5.2. ‘Ossos’ (Pedro Costa, 1997)

La ilusión, el hambre y el sueño

El tercer largometraje de Pedro Costa es un film fallido. Saboteada por su director, es una película de ficción contaminada con elementos que, con el tiempo, hemos convenido como parte de la retórica documental: planos fijos, punto de vista contemplativo, banda sonora totalmente diegética, una reducida presencia de diálogos... Todos estos elementos hacen muy difícil clasificar su propuesta y he aquí que la cuestión sea precisamente la de demostrar el carácter impositivo de esa taxonomía. Etiquetar la imagen implica reducirla a un campo semántico concreto, limitar su potencial, domesticar su sentido, acabar con lo que trasciende en ella.

Situémonos en el contexto de los años noventa, el cine cumple un siglo de vida y comienza a darse por sentado que la hibridación entre la ficción y el documental es mucho más que un experimento aislado. [1] Para revitalizar las formas cinematográficas había que ir por un camino diferente al marcado por las etiquetas. Pedro Costa había realizado hasta el momento un corto y dos largometrajes. Ossos sería su tercera película y había decidido rodarla en un barrio marginal de Lisboa, Fontainhas. El resultado sería signo de ese tiempo de cambios, tiempo del cine mundial y por tanto del cine portugués, y tiempo personal del cineasta. La primera imagen del film da buena cuenta de ello, ¿cómo filmar un cuerpo, un rostro, impidiendo que la ficción enmascare lo real que habita en él y evitando que el documental lo supedite a su pedagogía?

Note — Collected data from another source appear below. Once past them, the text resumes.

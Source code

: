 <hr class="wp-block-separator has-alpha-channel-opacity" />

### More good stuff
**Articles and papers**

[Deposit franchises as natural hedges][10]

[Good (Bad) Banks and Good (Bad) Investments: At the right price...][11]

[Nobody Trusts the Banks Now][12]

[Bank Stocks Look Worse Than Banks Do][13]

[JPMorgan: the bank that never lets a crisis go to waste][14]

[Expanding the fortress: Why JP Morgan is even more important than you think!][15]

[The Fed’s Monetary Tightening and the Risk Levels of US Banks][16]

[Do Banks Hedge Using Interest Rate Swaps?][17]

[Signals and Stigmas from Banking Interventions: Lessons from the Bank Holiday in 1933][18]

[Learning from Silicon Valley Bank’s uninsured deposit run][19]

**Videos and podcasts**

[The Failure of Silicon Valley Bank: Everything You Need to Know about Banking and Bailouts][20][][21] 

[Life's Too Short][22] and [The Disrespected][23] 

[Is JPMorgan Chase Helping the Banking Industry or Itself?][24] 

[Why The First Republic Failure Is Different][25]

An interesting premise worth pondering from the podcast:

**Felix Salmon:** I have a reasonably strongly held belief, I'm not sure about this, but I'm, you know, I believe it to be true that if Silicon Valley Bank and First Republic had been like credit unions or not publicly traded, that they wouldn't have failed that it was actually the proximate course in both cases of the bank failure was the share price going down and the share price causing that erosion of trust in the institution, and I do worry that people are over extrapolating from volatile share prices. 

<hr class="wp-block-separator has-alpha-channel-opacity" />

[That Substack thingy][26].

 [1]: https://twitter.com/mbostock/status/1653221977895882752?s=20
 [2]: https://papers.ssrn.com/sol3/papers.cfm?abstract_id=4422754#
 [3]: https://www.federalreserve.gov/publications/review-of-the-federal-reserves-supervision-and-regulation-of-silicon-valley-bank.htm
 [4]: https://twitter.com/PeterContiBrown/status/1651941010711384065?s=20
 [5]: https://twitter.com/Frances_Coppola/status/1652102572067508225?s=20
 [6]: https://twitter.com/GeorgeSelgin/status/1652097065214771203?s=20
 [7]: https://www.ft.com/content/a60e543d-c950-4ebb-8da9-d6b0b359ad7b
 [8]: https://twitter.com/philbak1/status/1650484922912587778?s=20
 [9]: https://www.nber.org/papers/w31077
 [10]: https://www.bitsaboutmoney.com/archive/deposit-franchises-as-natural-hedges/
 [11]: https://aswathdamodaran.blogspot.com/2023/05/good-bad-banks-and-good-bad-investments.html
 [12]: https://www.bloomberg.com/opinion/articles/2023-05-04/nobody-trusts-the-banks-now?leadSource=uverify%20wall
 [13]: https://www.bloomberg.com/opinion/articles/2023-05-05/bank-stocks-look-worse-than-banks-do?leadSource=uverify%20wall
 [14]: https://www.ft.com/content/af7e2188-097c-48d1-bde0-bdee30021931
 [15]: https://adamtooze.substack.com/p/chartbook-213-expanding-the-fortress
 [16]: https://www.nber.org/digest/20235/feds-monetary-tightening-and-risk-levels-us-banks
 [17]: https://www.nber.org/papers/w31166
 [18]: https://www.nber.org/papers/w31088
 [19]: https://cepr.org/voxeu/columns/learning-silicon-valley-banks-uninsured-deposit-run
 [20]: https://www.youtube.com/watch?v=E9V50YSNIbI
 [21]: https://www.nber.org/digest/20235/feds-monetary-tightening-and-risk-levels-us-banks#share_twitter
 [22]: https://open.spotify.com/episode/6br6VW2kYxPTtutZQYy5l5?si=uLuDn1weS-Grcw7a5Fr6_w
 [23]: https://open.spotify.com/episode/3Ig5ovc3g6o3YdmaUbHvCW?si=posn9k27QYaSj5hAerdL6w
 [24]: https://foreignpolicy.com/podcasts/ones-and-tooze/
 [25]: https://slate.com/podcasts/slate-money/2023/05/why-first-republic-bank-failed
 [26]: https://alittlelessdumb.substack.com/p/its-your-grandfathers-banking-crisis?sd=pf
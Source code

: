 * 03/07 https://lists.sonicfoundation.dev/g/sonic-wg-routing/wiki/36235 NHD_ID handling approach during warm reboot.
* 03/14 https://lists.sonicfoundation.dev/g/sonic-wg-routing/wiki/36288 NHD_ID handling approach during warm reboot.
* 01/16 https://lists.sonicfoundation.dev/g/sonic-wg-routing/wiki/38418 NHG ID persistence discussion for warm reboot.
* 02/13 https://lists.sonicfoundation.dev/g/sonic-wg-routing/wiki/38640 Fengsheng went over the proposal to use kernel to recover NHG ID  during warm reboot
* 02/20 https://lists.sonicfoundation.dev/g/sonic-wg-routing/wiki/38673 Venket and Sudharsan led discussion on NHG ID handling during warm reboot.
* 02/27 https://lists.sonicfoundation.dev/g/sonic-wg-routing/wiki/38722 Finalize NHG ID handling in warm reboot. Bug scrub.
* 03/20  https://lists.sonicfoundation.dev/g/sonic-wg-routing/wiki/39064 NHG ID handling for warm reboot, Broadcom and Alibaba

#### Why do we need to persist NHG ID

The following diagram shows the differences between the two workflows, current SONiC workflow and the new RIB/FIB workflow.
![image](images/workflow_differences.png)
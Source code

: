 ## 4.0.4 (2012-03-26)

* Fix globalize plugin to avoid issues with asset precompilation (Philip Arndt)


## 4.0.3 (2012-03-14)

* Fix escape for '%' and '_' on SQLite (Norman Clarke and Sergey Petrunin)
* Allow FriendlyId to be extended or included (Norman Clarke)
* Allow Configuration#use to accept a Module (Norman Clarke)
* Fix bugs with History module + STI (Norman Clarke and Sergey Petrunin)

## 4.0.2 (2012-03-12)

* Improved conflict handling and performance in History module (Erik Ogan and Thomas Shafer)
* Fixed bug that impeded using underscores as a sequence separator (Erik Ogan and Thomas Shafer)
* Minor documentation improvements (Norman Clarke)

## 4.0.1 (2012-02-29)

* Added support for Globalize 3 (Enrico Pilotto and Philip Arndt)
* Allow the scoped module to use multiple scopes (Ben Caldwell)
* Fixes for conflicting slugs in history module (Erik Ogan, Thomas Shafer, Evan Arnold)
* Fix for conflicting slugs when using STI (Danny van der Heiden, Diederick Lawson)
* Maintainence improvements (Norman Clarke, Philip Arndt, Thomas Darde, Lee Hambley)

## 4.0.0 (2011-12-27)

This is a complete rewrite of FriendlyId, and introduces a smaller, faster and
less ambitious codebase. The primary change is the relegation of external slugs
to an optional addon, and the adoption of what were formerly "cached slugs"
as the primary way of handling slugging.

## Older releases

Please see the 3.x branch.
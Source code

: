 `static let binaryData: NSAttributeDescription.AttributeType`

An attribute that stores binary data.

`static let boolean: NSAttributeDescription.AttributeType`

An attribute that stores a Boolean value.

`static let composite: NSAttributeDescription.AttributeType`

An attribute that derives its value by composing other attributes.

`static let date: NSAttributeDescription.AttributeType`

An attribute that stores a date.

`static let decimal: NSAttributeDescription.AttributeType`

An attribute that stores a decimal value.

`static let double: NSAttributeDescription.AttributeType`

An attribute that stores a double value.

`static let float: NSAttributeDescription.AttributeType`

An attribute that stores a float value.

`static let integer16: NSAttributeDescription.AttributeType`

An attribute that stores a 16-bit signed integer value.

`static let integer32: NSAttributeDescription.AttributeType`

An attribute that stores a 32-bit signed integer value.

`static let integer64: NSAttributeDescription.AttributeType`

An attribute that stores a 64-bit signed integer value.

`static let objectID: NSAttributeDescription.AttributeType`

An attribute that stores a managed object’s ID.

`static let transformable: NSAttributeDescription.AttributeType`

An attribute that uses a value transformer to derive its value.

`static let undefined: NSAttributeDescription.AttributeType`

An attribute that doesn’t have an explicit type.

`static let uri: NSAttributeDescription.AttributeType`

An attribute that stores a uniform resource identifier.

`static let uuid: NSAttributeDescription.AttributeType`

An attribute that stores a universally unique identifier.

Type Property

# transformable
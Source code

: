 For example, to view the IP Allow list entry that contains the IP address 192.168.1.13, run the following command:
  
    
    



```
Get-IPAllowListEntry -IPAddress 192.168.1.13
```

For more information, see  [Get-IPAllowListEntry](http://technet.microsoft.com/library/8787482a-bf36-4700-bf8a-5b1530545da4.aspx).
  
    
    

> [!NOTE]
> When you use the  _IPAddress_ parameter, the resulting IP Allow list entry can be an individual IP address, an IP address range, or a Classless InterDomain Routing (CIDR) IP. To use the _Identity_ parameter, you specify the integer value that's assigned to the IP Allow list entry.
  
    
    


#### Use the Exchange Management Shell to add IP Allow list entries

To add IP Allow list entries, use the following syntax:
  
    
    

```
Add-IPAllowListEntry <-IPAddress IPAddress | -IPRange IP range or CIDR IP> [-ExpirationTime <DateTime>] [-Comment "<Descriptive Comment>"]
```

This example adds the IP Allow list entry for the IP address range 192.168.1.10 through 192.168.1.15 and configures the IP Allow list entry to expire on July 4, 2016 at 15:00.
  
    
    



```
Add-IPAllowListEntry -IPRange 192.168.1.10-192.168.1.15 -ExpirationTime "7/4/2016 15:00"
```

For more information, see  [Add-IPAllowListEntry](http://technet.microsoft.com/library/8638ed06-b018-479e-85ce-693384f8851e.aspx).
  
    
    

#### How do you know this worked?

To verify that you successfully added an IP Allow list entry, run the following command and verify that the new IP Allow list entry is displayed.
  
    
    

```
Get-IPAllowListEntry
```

Ossos encarna esta pregunta y por eso es un film hermosamente fallido. Pedro Costa se enfrenta a un dilema, filmar una ficción en un barrio que engulle toda premisa, los personajes creados, el guión, la iluminación, los diálogos... El cineasta se ve obligado a admitir la imposibilidad de establecer un mundo ficcional en el que participen los habitantes de Fontainhas. La cuestión es más bien inversa, el cine(asta) ha de reconocer que la realidad lo absorbe hasta crear una imagen de nuevo signo. Ossos destila esta tensión, la de un guión que pone nombres falsos a personas más interesantes que los personajes creados por él. Anular la ilusión y filmar el hambre tal cual es, una cuestión de presencia.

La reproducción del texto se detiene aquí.